**About this exercise:**
Could you give the number of lines in the entries below that contain the word "subsubsection"? Only the number is wanted.

● ● ●

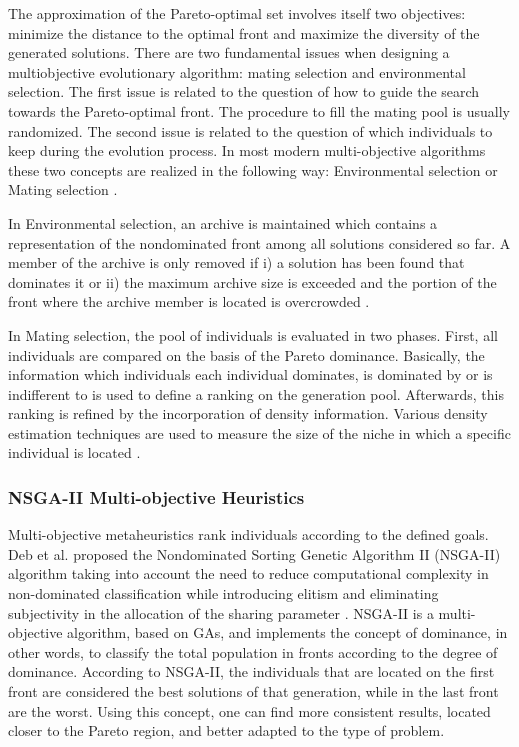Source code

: \documentclass[espaco=umemeio,chapter=TITLE,twoside,openright]{abnt}
\begin{document}
The approximation of the Pareto-optimal set involves itself two objectives: minimize the distance to the optimal front and maximize the diversity of the generated solutions. There are two fundamental issues when designing a multiobjective evolutionary algorithm: mating selection and environmental selection. The first issue is related to the question of how to guide the search towards the Pareto-optimal front. The procedure to fill the mating pool is usually randomized. The second issue is related to the question of which individuals to keep during the evolution process. In most modern multi-objective algorithms these two concepts are realized in the following way: Environmental selection or Mating selection \cite{Zitzler2001}.

In  Environmental selection, an archive is maintained which contains a representation of the nondominated front among all solutions considered so far. A member of the archive is only removed if i) a solution has been found that dominates it or ii) the maximum archive size is exceeded and the portion of the front where the archive member is located is overcrowded \cite{Zitzler2001}.

In Mating selection, the pool of individuals is evaluated in two phases. First, all individuals are compared on the basis of the Pareto dominance. Basically, the information which individuals each individual dominates, is dominated by or is indifferent to is used to define a ranking on the generation pool. Afterwards, this ranking is refined by the incorporation of density information. Various density estimation techniques are used to measure the size of the niche in which a specific individual is located \cite{Zitzler2001}.


\subsubsection{NSGA-II Multi-objective Heuristics}

Multi-objective metaheuristics rank individuals according to the defined goals. Deb et al. proposed the Nondominated Sorting Genetic Algorithm II (NSGA-II) algorithm taking into account the need to reduce computational complexity in non-dominated classification while introducing elitism and eliminating subjectivity in the allocation of the sharing parameter \cite{Deb2000}. NSGA-II is a multi-objective algorithm, based on GAs, and implements the concept of dominance, in other words, to classify the total population in fronts according to the degree of dominance. According to NSGA-II, the individuals that are located on the first front are considered the best solutions of that generation, while in the last front are the worst. Using this concept, one can find more consistent results, located closer to the Pareto region, and better adapted to the type of problem.
\end{document}
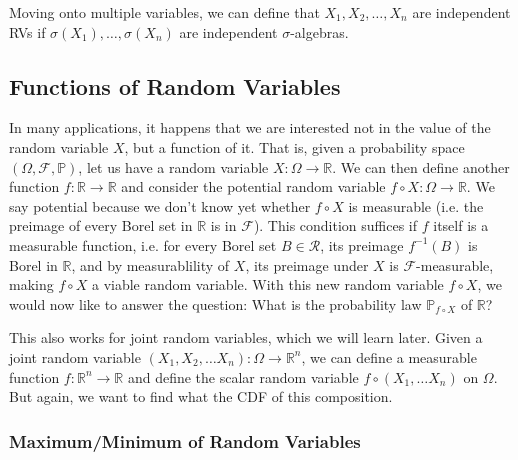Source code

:   Moving onto multiple variables, we can define that $X_1, X_2, \ldots, X_n$ are independent RVs if $\sigma(X_1), \ldots, \sigma(X_n)$ are independent $\sigma$-algebras. 

\subsection{Functions of Random Variables}

  In many applications, it happens that we are interested not in the value of the random variable $X$, but a function of it. That is, given a probability space $(\Omega, \mathcal{F}, \mathbb{P})$, let us have a random variable $X: \Omega \rightarrow \mathbb{R}$. We can then define another function $f: \mathbb{R} \rightarrow \mathbb{R}$ and consider the potential random variable $f \circ X : \Omega \rightarrow \mathbb{R}$. We say potential because we don't know yet whether $f \circ X$ is measurable (i.e. the preimage of every Borel set in $\mathbb{R}$ is in $\mathcal{F}$). This condition suffices if $f$ itself is a measurable function, i.e. for every Borel set $B \in \mathcal{R}$, its preimage $f^{-1} (B)$ is Borel in $\mathbb{R}$, and by measurablility of $X$, its preimage under $X$ is $\mathcal{F}$-measurable, making $f \circ X$ a viable random variable. With this new random variable $f \circ X$, we would now like to answer the question: What is the probability law $\mathbb{P}_{f \circ X}$ of $\mathbb{R}$? 

  This also works for joint random variables, which we will learn later. Given a joint random variable $(X_1, X_2, \ldots X_n): \Omega \rightarrow \mathbb{R}^n$, we can define a measurable function $f: \mathbb{R}^n \longrightarrow \mathbb{R}$ and define the scalar random variable $f \circ (X_1, \ldots X_n)$ on $\Omega$. But again, we want to find what the CDF of this composition. 

  \subsubsection{Maximum/Minimum of Random Variables}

● ● ●

**Solution to this problem:**
2